- [Exercise requirements]:
Where does the word "href" show up in the data? Please find each such line and copy it.
- Opening Delimiter -
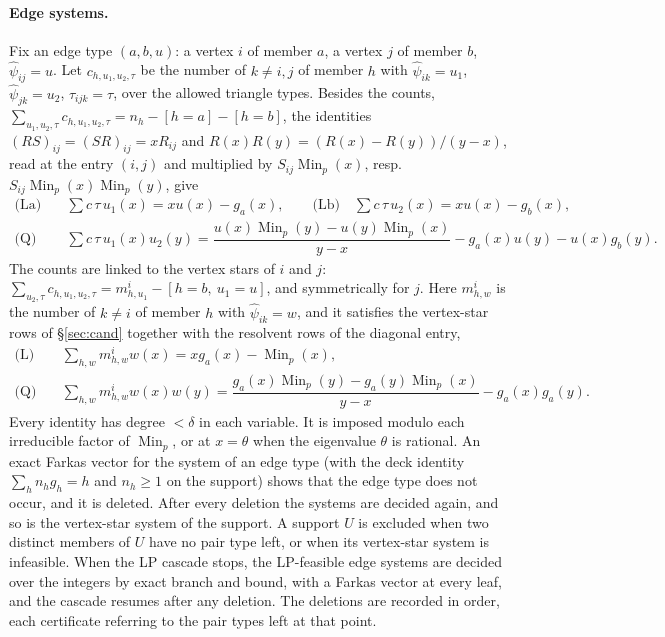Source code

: \documentclass[11pt]{article}
\theoremstyle{definition}
\newcommand{\Min}{\operatorname{Min}}
\begin{document}
\paragraph{Edge systems.} Fix an edge type $(a,b,u)$: a vertex $i$ of member $a$, a vertex $j$ of
member $b$, $\widehat\psi_{ij}=u$. Let $c_{h,u_1,u_2,\tau}$ be the number of $k\ne i,j$ of member $h$
with $\widehat\psi_{ik}=u_1$, $\widehat\psi_{jk}=u_2$, $\tau_{ijk}=\tau$, over the allowed triangle types.
Besides the counts, $\sum_{u_1,u_2,\tau}c_{h,u_1,u_2,\tau}=n_h-[h=a]-[h=b]$, the identities
$(RS)_{ij}=(SR)_{ij}=xR_{ij}$ and $R(x)R(y)=(R(x)-R(y))/(y-x)$, read at the entry $(i,j)$ and
multiplied by $S_{ij}\Min_p(x)$, resp.\ $S_{ij}\Min_p(x)\Min_p(y)$, give
\begin{align*}
\text{(La)}\quad&\textstyle\sum c\,\tau\,u_1(x)=xu(x)-g_a(x),\qquad
\text{(Lb)}\quad\sum c\,\tau\,u_2(x)=xu(x)-g_b(x),\\
\text{(Q)}\quad&\textstyle\sum c\,\tau\,u_1(x)u_2(y)=\dfrac{u(x)\Min_p(y)-u(y)\Min_p(x)}{y-x}-g_a(x)u(y)-u(x)g_b(y).
\end{align*}
The counts are linked to the vertex stars of $i$ and $j$: $\sum_{u_2,\tau}c_{h,u_1,u_2,\tau}=m^i_{h,u_1}-[h=b,\ u_1=u]$,
and symmetrically for $j$. Here $m^i_{h,w}$ is the number of $k\ne i$ of member $h$ with
$\widehat\psi_{ik}=w$, and it satisfies the vertex-star rows of \S\ref{sec:cand} together with the
resolvent rows of the diagonal entry,
\begin{align*}
\text{(L)}\quad&\textstyle\sum_{h,w}m^i_{h,w}w(x)=xg_a(x)-\Min_p(x),\\
\text{(Q)}\quad&\textstyle\sum_{h,w}m^i_{h,w}w(x)w(y)=\dfrac{g_a(x)\Min_p(y)-g_a(y)\Min_p(x)}{y-x}-g_a(x)g_a(y).
\end{align*}
Every identity has degree $<\delta$ in each variable. It is imposed modulo each irreducible factor of
$\Min_p$, or at $x=\theta$ when the eigenvalue $\theta$ is rational. An exact Farkas vector for the
system of an edge type (with the deck identity $\sum_hn_hg_h=h$ and $n_h\ge1$ on the support) shows
that the edge type does not occur, and it is deleted. After every deletion the systems are decided
again, and so is the vertex-star system of the support. A support $U$ is excluded when two distinct
members of $U$ have no pair type left, or when its vertex-star system is infeasible. When the LP cascade
stops, the LP-feasible edge systems are decided over the integers by exact branch and bound, with a
Farkas vector at every leaf, and the cascade resumes after any deletion. The deletions are recorded
in order, each certificate referring to the pair types left at that point.
\end{document}
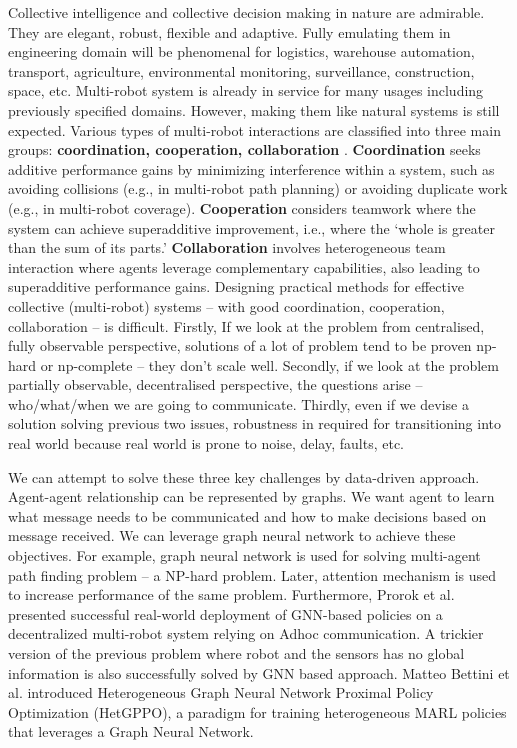 \documentclass[serif,professionalfont]{article}
\title{}
\author{}
\date{15 June 2023}
\begin{document}

Collective intelligence and collective decision making in nature are admirable. They are elegant, robust, flexible and adaptive. Fully emulating them in engineering domain will be phenomenal for logistics, warehouse automation, transport, agriculture, environmental monitoring, surveillance, construction, space, etc. Multi-robot system is already in service for many usages including previously specified domains. However, making them like natural systems is still expected. Various types of multi-robot interactions are classified into three main groups: \textbf{coordination, cooperation, collaboration} \cite{prorok2021beyondRobustness}. \textbf{Coordination} seeks additive performance gains by minimizing interference within a system, such as avoiding collisions (e.g., in multi-robot path planning) or avoiding duplicate work (e.g., in multi-robot coverage). \textbf{Cooperation} considers teamwork where the system can achieve superadditive improvement, i.e., where the ‘whole is greater than the sum of its parts.’ \textbf{Collaboration} involves heterogeneous team interaction where agents leverage complementary capabilities, also leading to superadditive performance gains. Designing practical methods for effective collective (multi-robot) systems -- with good coordination, cooperation, collaboration -- is difficult. Firstly, If we look at the problem from centralised, fully observable perspective, solutions of a lot of problem tend to be proven np-hard or np-complete -- they don't scale well. Secondly, if we look at the problem partially observable, decentralised perspective, the questions arise -- who/what/when we are going to communicate. Thirdly, even if we devise a solution solving previous two issues, robustness in required for transitioning into real world because real world is prone to noise, delay, faults, etc.

We can attempt to solve these three key challenges by data-driven approach. Agent-agent relationship can be represented by graphs. We want agent to learn what message needs to be communicated and how to make decisions based on message received. We can leverage graph neural network to achieve these objectives. For example, graph neural network is used for solving multi-agent path finding problem\cite{decentralizedMultiRobotPathPlanning} -- a NP-hard problem. Later, attention mechanism is used to increase performance of the same problem\cite{messageAwareGraphAttentionMultiRobotPath}. Furthermore, Prorok et al.\cite{aFrameworkForRealWorldMultiRobotSystemsRunningDecentralizedGNNBasedPolicies} presented successful real-world deployment of GNN-based policies on a decentralized multi-robot system relying on Adhoc communication. A trickier version of the previous problem where robot and the sensors has no global information is also successfully solved by GNN based approach\cite{lLearningToNavigateUsingVisualSensorNetworks}. Matteo Bettini et al. introduced Heterogeneous Graph Neural Network Proximal Policy Optimization (HetGPPO), a paradigm for training heterogeneous MARL policies that leverages a Graph Neural Network\cite{HeterogeneousMultiRobotReinforcementLearning}.
\end{document}
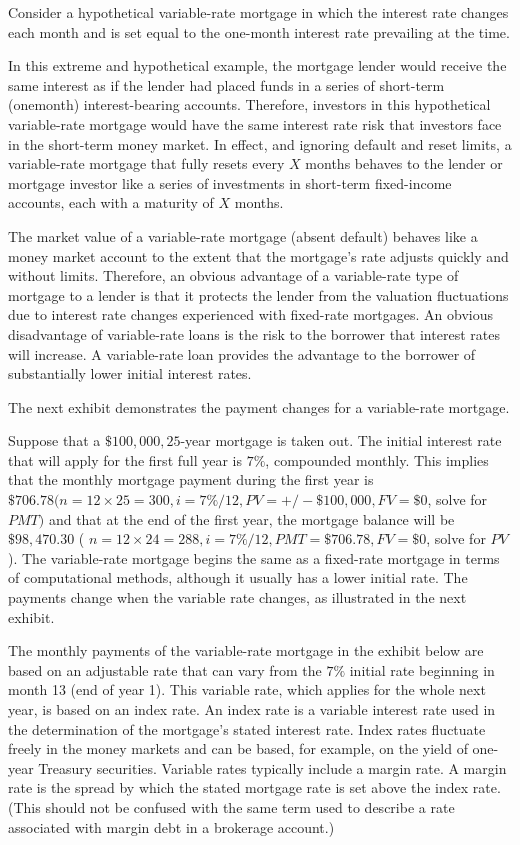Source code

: \documentclass[11pt]{article}
\begin{document}
Consider a hypothetical variable-rate mortgage in which the interest rate changes each month and is set equal to the one-month interest rate prevailing at the time.

In this extreme and hypothetical example, the mortgage lender would receive the same interest as if the lender had placed funds in a series of short-term (onemonth) interest-bearing accounts. Therefore, investors in this hypothetical variable-rate mortgage would have the same interest rate risk that investors face in the short-term money market. In effect, and ignoring default and reset limits, a variable-rate mortgage that fully resets every $X$ months behaves to the lender or mortgage investor like a series of investments in short-term fixed-income accounts, each with a maturity of $X$ months.

The market value of a variable-rate mortgage (absent default) behaves like a money market account to the extent that the mortgage's rate adjusts quickly and without limits. Therefore, an obvious advantage of a variable-rate type of mortgage to a lender is that it protects the lender from the valuation fluctuations due to interest rate changes experienced with fixed-rate mortgages. An obvious disadvantage of variable-rate loans is the risk to the borrower that interest rates will increase. A variable-rate loan provides the advantage to the borrower of substantially lower initial interest rates.

The next exhibit demonstrates the payment changes for a variable-rate mortgage.

Suppose that a $\$ 100,000,25$-year mortgage is taken out. The initial interest rate that will apply for the first full year is $7 \%$, compounded monthly. This implies that the monthly mortgage payment during the first year is $\$ 706.78(n=12 \times 25=300, i=7 \% / 12, P V=+/-\$ 100,000, F V=\$ 0$, solve for $P M T)$ and that at the end of the first year, the mortgage balance will be $\$ 98,470.30$ ( $n=12 \times 24=288, i=7 \% / 12, P M T=\$ 706.78, F V=\$ 0$, solve for $P V$ ). The variable-rate mortgage begins the same as a fixed-rate mortgage in terms of computational methods, although it usually has a lower initial rate. The payments change when the variable rate changes, as illustrated in the next exhibit.

The monthly payments of the variable-rate mortgage in the exhibit below are based on an adjustable rate that can vary from the $7 \%$ initial rate beginning in month 13 (end of year 1). This variable rate, which applies for the whole next year, is based on an index rate. An index rate is a variable interest rate used in the determination of the mortgage's stated interest rate. Index rates fluctuate freely in the money markets and can be based, for example, on the yield of one-year Treasury securities. Variable rates typically include a margin rate. A margin rate is the spread by which the stated mortgage rate is set above the index rate. (This should not be confused with the same term used to describe a rate associated with margin debt in a brokerage account.)
\end{document}
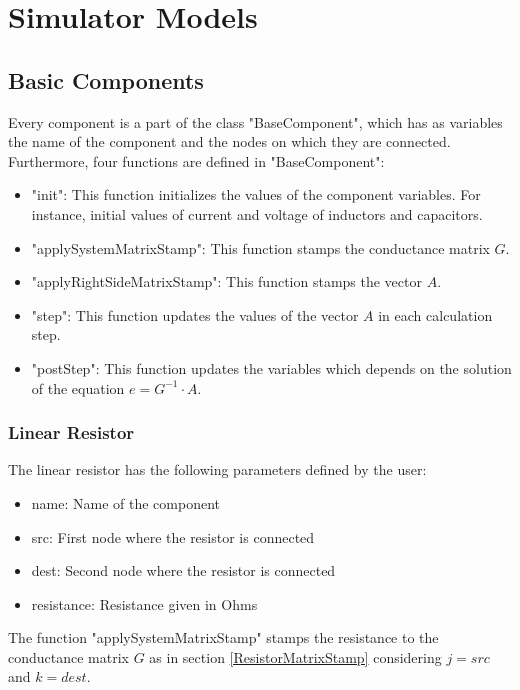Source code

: \chapter{Simulator Models}

\section{Basic Components}

Every component is a part of the class "BaseComponent", which has as variables the name of the component and the nodes on which they are connected. Furthermore, four functions are defined in "BaseComponent":

\begin{itemize}
\item "init": This function initializes the values of the component variables. For  instance, initial values of current and voltage of inductors and capacitors.

\item "applySystemMatrixStamp": This function stamps the conductance matrix $G$.

\item "applyRightSideMatrixStamp": This function stamps the vector $A$.

\item "step": This function updates the values of the vector $A$ in each calculation step.

\item "postStep": This function updates the variables which depends on the solution of the equation $e=G^{-1} \cdot A$.
\end{itemize}

\subsection{Linear Resistor}
The linear resistor has the following parameters defined by the user:
\begin{itemize}
\item name: Name of the component
\item src: First node where the resistor is connected
\item dest: Second node where the resistor is connected
\item resistance: Resistance given in Ohms
\end{itemize}

The function "applySystemMatrixStamp" stamps the resistance to the conductance matrix $G$ as in section \ref{ResistorMatrixStamp} considering $j=src$ and $k=dest$.


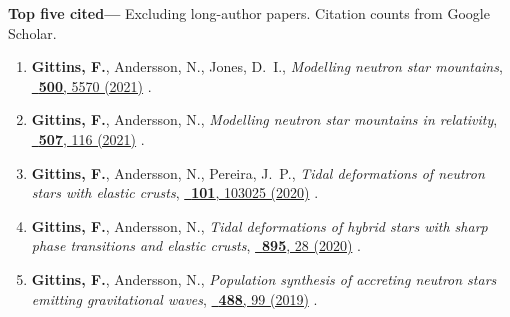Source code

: \textbf{Top five cited---}%
Excluding long-author papers.
Citation counts from Google Scholar.
\begin{enumerate}
    \item \textbf{Gittins, F.}, Andersson, N., Jones, D.~I.,
    \textit{Modelling neutron star mountains},
    \href{https://doi.org/10.1093/mnras/staa3635}%
    {\mnras\ \textbf{500}, 5570 (2021)}
    .
    \item \textbf{Gittins, F.}, Andersson, N.,
    \textit{Modelling neutron star mountains in relativity},
    \href{https://doi.org/10.1093/mnras/stab2048}%
    {\mnras\ \textbf{507}, 116 (2021)}
    .
    \item \textbf{Gittins, F.}, Andersson, N., Pereira, J.~P.,
    \textit{Tidal deformations of neutron stars with elastic crusts},
    \href{https://doi.org/10.1103/PhysRevD.101.103025}%
    {\prd\ \textbf{101}, 103025 (2020)}
    .
    \item \textbf{Gittins, F.}, Andersson, N.,
    \textit{Tidal deformations of hybrid stars with sharp phase transitions and
    elastic crusts},
    \href{https://doi.org/10.3847/1538-4357/ab8aca}%
    {\apj\ \textbf{895}, 28 (2020)}
    .
    \item \textbf{Gittins, F.}, Andersson, N.,
    \textit{Population synthesis of accreting neutron stars emitting
    gravitational waves},
    \href{https://doi.org/10.1093/mnras/stz1719}%
    {\mnras\ \textbf{488}, 99 (2019)}
    .
\end{enumerate}
\else%
\fi


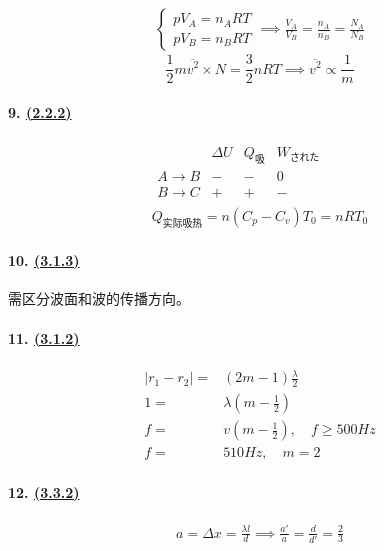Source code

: \begin{gather*}
    \begin{cases}
        pV_A=n_ART\\
        pV_B=n_BRT
    \end{cases}\implies
    \frac{V_A}{V_B}=\frac{n_A}{n_B}=\frac{N_A}{N_B}
\end{gather*}
\begin{equation*}
    \frac12m\overline{v^2}\times N=\frac32nRT\implies
    \overline{v^2}\propto\frac1m
\end{equation*}

\paragraph{9. \hyperref[subsec:2.2.2]{(2.2.2)}}

\begin{gather*}
    \begin{array}{c|ccc}
        & \Delta U & Q_\textrm{吸} & W_\textrm{された} \\\hline
        A\to B & - & - & 0 \\
        B\to C & + & + & -
    \end{array}\\
    Q_\textrm{实际吸热}=n(C_p-C_v)T_0=nRT_0
\end{gather*}

\paragraph{10. \hyperref[subsec:3.1.3]{(3.1.3)}} 需区分波面和波的传播方向。
\paragraph{11. \hyperref[subsec:3.1.2]{(3.1.2)}}

\begin{align*}
    |r_1-r_2|=&(2m-1)\frac\lambda2\\
    1=&\lambda\left(m-\frac12\right)\\
    f=&v\left(m-\frac12\right),\quad f\ge500Hz\\
    f=&510Hz,\quad m=2
\end{align*}

\paragraph{12. \hyperref[subsec:3.3.2]{(3.3.2)}}

\begin{gather*}
    a=\Delta x=\frac{\lambda l}{d}\implies
    \frac{a'}{a}=\frac{d}{d'}=\frac23
\end{gather*}

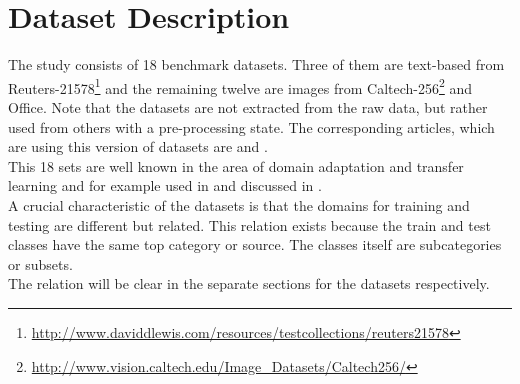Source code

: \section{Dataset Description}\label{EmSecDaDes}
The study consists of 18 benchmark datasets.
Three of them are text-based from Reuters-21578\footnote{\url{http://www.daviddlewis.com/resources/testcollections/reuters21578}} and the remaining twelve are images from Caltech-256\footnote{\url{http://www.vision.caltech.edu/Image\_Datasets/Caltech256/}} and Office.
Note that the datasets are not extracted from the raw data, but rather used from others with a pre-processing state.
The corresponding articles, which are using this version of datasets are \cite{Gong.} and \cite{Long.2015}.
\\
This 18 sets are well known in the area of domain adaptation and transfer learning and for example used in 
\cite{Long.2015}\cite{Gong.}\cite{Fernando.}\cite{Long.}\cite{Dai.}\cite{Quattoni.} and discussed in \cite{Pan.2010}.\\
A crucial characteristic of the datasets is that the domains for training and testing are different but related.
This relation exists because the train and test classes have the same top category or source.
The classes itself are subcategories or subsets.\cite{JingGao.2008}\\
The relation will be clear in the separate sections for the datasets respectively.

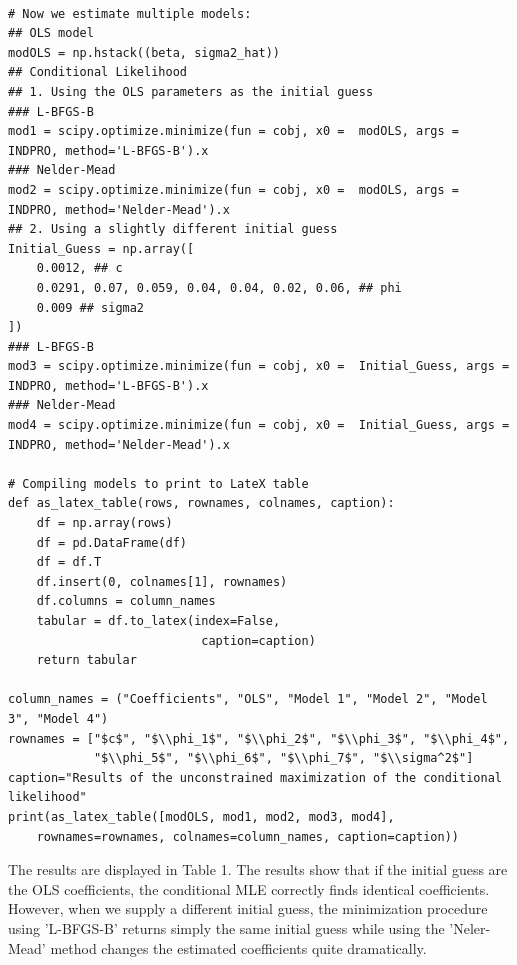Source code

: \documentclass{article}
\begin{document}
\begin{verbatim}

# Now we estimate multiple models:
## OLS model
modOLS = np.hstack((beta, sigma2_hat))
## Conditional Likelihood
## 1. Using the OLS parameters as the initial guess
### L-BFGS-B
mod1 = scipy.optimize.minimize(fun = cobj, x0 =  modOLS, args = INDPRO, method='L-BFGS-B').x
### Nelder-Mead
mod2 = scipy.optimize.minimize(fun = cobj, x0 =  modOLS, args = INDPRO, method='Nelder-Mead').x
## 2. Using a slightly different initial guess
Initial_Guess = np.array([
    0.0012, ## c
    0.0291, 0.07, 0.059, 0.04, 0.04, 0.02, 0.06, ## phi
    0.009 ## sigma2 
])
### L-BFGS-B
mod3 = scipy.optimize.minimize(fun = cobj, x0 =  Initial_Guess, args = INDPRO, method='L-BFGS-B').x
### Nelder-Mead
mod4 = scipy.optimize.minimize(fun = cobj, x0 =  Initial_Guess, args = INDPRO, method='Nelder-Mead').x

# Compiling models to print to LateX table
def as_latex_table(rows, rownames, colnames, caption):
    df = np.array(rows)
    df = pd.DataFrame(df)
    df = df.T
    df.insert(0, colnames[1], rownames)
    df.columns = column_names
    tabular = df.to_latex(index=False,
                           caption=caption)
    return tabular

column_names = ("Coefficients", "OLS", "Model 1", "Model 2", "Model 3", "Model 4")
rownames = ["$c$", "$\\phi_1$", "$\\phi_2$", "$\\phi_3$", "$\\phi_4$", 
            "$\\phi_5$", "$\\phi_6$", "$\\phi_7$", "$\\sigma^2$"]
caption="Results of the unconstrained maximization of the conditional likelihood"
print(as_latex_table([modOLS, mod1, mod2, mod3, mod4], 
	rownames=rownames, colnames=column_names, caption=caption))
\end{verbatim}

The results are displayed in Table 1.
The results show that if the initial guess are the OLS coefficients, the conditional MLE correctly finds identical coefficients. However, when we supply a different initial guess, the minimization procedure using 'L-BFGS-B' returns simply the same initial guess while using the 'Neler-Mead' method changes the estimated coefficients quite dramatically.\\
\end{document}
- Closing Delimiter -
- [Exercise solution]:
    \href{https://doi.org/10.1093/mnras/staa3635}%
    \href{https://doi.org/10.1093/mnras/stab2048}%
    \href{https://doi.org/10.1103/PhysRevD.101.103025}%
    \href{https://doi.org/10.3847/1538-4357/ab8aca}%
    \href{https://doi.org/10.1093/mnras/stz1719}%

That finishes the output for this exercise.